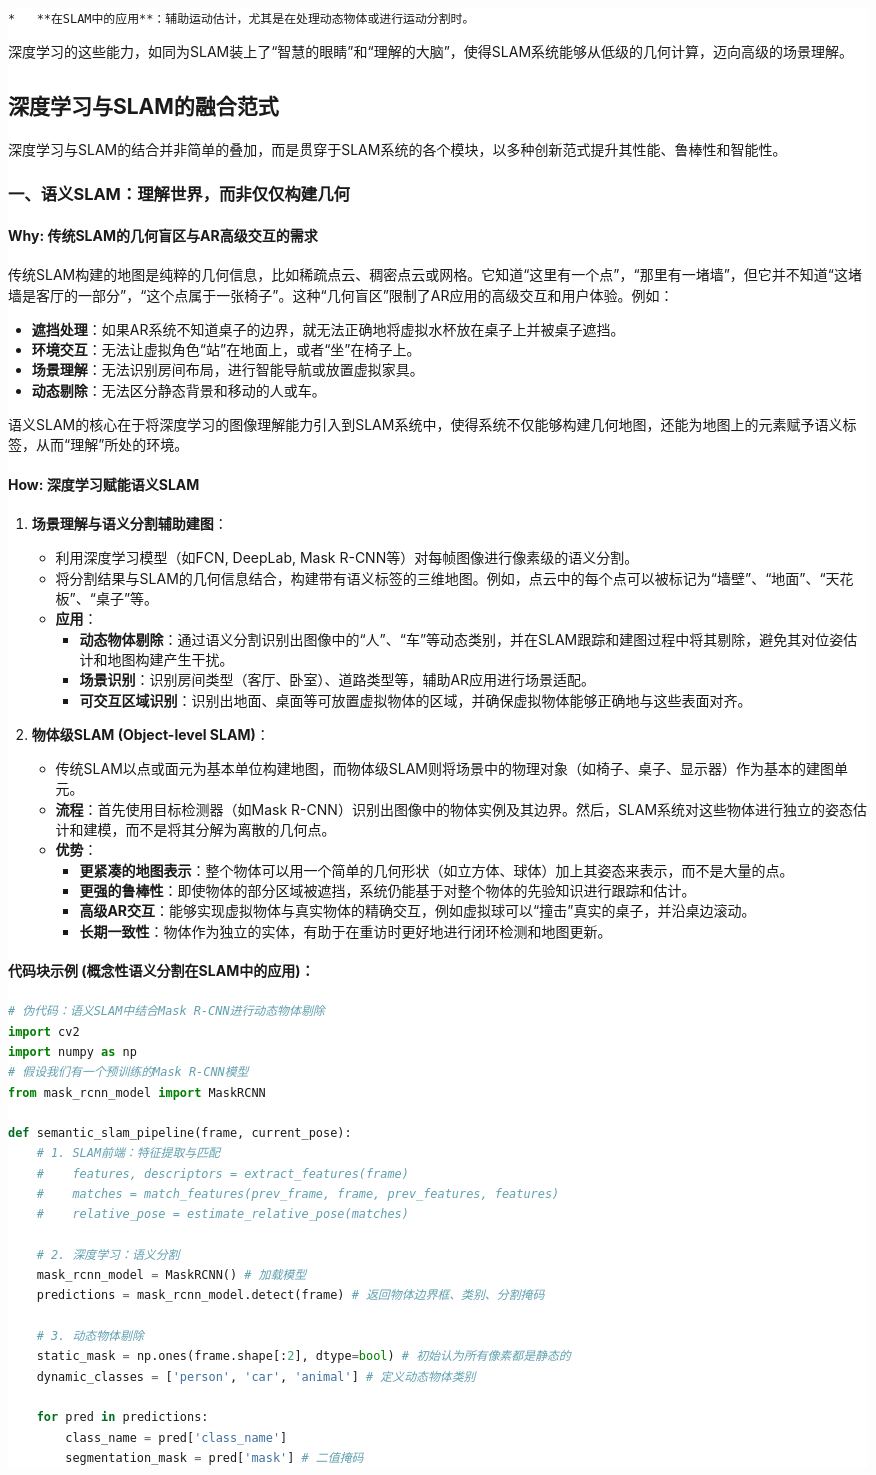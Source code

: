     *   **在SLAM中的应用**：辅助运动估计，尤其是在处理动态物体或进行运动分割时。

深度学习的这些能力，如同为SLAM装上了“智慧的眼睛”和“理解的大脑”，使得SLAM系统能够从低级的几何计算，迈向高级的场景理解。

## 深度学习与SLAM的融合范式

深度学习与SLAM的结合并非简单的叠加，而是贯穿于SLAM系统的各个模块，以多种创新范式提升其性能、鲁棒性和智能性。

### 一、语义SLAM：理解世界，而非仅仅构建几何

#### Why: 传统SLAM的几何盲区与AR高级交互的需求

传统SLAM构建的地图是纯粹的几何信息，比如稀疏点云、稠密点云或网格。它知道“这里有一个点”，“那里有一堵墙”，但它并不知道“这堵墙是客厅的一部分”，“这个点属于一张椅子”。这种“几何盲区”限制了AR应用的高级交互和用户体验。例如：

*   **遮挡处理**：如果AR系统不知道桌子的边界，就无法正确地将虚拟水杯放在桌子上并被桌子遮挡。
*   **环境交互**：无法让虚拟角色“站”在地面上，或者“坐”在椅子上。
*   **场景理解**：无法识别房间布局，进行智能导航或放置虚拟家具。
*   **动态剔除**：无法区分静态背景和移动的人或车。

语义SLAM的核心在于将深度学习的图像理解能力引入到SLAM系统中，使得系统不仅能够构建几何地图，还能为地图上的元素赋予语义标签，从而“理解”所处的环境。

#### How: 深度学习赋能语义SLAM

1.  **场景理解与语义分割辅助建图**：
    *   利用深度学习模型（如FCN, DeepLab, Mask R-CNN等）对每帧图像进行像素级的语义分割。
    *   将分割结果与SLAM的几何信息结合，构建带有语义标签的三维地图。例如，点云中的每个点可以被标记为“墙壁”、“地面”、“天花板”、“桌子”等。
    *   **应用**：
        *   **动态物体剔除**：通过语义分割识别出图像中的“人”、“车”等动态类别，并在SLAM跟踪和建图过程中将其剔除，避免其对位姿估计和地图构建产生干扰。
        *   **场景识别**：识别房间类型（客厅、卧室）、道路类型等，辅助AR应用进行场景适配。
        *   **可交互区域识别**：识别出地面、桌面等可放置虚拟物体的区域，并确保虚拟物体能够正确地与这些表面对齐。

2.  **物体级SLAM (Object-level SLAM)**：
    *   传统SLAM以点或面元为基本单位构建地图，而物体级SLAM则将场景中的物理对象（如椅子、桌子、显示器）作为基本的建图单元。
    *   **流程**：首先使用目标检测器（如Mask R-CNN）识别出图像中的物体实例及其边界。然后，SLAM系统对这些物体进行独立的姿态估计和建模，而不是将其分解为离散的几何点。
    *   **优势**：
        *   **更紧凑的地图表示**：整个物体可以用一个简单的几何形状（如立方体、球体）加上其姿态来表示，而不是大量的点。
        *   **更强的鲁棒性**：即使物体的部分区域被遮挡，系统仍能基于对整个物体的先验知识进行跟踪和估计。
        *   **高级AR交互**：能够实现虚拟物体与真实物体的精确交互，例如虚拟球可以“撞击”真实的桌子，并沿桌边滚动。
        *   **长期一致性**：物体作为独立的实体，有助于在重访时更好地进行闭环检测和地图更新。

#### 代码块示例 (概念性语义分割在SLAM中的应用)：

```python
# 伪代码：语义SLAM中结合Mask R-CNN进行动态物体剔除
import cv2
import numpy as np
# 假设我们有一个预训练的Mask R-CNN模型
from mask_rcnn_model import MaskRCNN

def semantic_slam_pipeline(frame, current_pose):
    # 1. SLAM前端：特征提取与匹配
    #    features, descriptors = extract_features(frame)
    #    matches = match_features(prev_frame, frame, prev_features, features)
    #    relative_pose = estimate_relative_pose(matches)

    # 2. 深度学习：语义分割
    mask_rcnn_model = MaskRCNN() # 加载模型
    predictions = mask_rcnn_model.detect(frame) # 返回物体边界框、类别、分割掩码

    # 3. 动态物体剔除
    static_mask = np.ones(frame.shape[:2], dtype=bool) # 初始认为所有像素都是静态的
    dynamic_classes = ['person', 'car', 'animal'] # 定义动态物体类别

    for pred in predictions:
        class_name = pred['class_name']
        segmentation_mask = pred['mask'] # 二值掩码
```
□ □ □ □ □ □ □
-- YOUR INSTRUCTIONS --
If a line in the data above holds the string "features", report that line.

-- WORKED SOLUTION --
    #    features, descriptors = extract_features(frame)
    #    matches = match_features(prev_frame, frame, prev_features, features)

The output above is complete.